_EXERCISE REQUIREMENTS_: Take the entries below and print only the lines from the one with "and Azure subscription" through the one with "for Microsoft certification.", exactly as they stand, both ends included.

_SOURCE MATERIAL_:
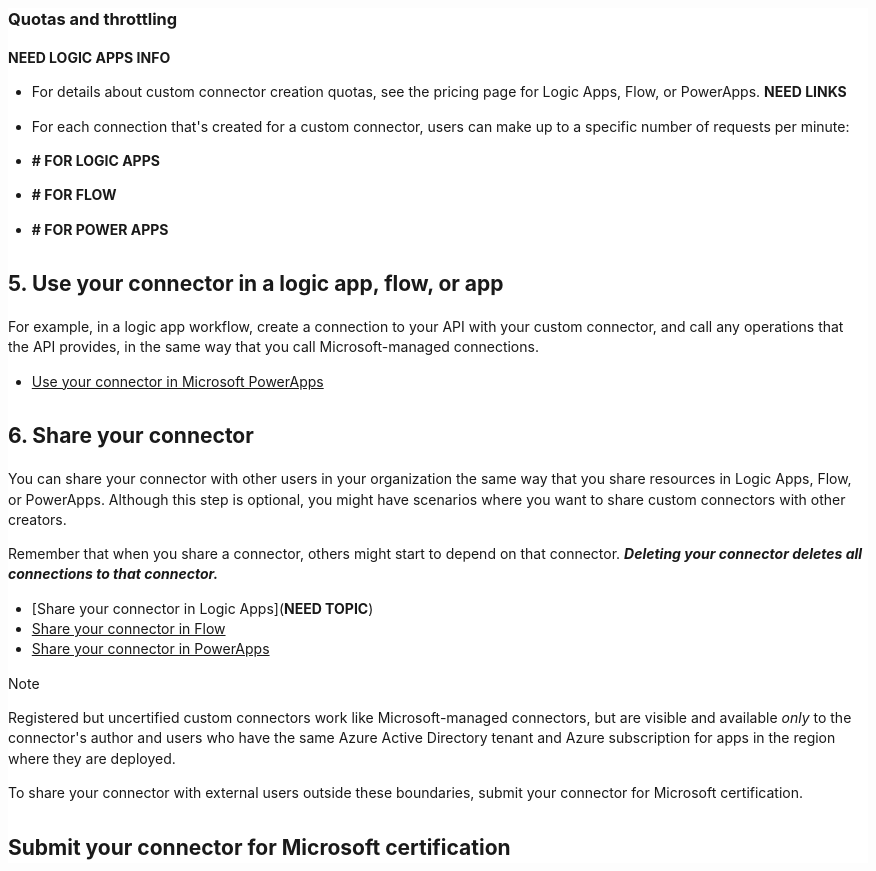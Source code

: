 ### Quotas and throttling 

**NEED LOGIC APPS INFO**

* For details about custom connector creation quotas, 
see the pricing page for Logic Apps, Flow, or PowerApps. **NEED LINKS**

* For each connection that's created for a custom connector, 
users can make up to a specific number of requests per minute: 

* **# FOR LOGIC APPS**
* **# FOR FLOW**
* **# FOR POWER APPS**

## 5. Use your connector in a logic app, flow, or app 

For example, in a logic app workflow, 
create a connection to your API with your custom connector, 
and call any operations that the API provides, 
in the same way that you call Microsoft-managed connections.

* [Use your connector in Microsoft PowerApps](https://powerapps.microsoft.com/tutorials/register-custom-api/#use-your-custom-connector)

## 6. Share your connector 

You can share your connector with other users in your organization 
the same way that you share resources in Logic Apps, Flow, or PowerApps. 
Although this step is optional, you might have scenarios 
where you want to share custom connectors with other creators. 

Remember that when you share a connector, 
others might start to depend on that connector. 
***Deleting your connector deletes all connections to that connector.***

* [Share your connector in Logic Apps](**NEED TOPIC**)
* [Share your connector in Flow](https://ms.flow.microsoft.com/documentation/register-custom-api/#share-your-custom-connector)
* [Share your connector in PowerApps](https://powerapps.microsoft.com/tutorials/register-custom-api/#share-your-custom-connector)

> [!NOTE] 
> Registered but uncertified custom connectors work like 
> Microsoft-managed connectors, but are visible and available 
> *only* to the connector's author and users who have the same 
> Azure Active Directory tenant and Azure subscription 
> for apps in the region where they are deployed. 
> 
> To share your connector with external users outside these boundaries, 
> submit your connector for Microsoft certification.

## Submit your connector for Microsoft certification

_OUTPUT_:
> Azure Active Directory tenant and Azure subscription 
> for apps in the region where they are deployed. 
> 
> To share your connector with external users outside these boundaries, 
> submit your connector for Microsoft certification.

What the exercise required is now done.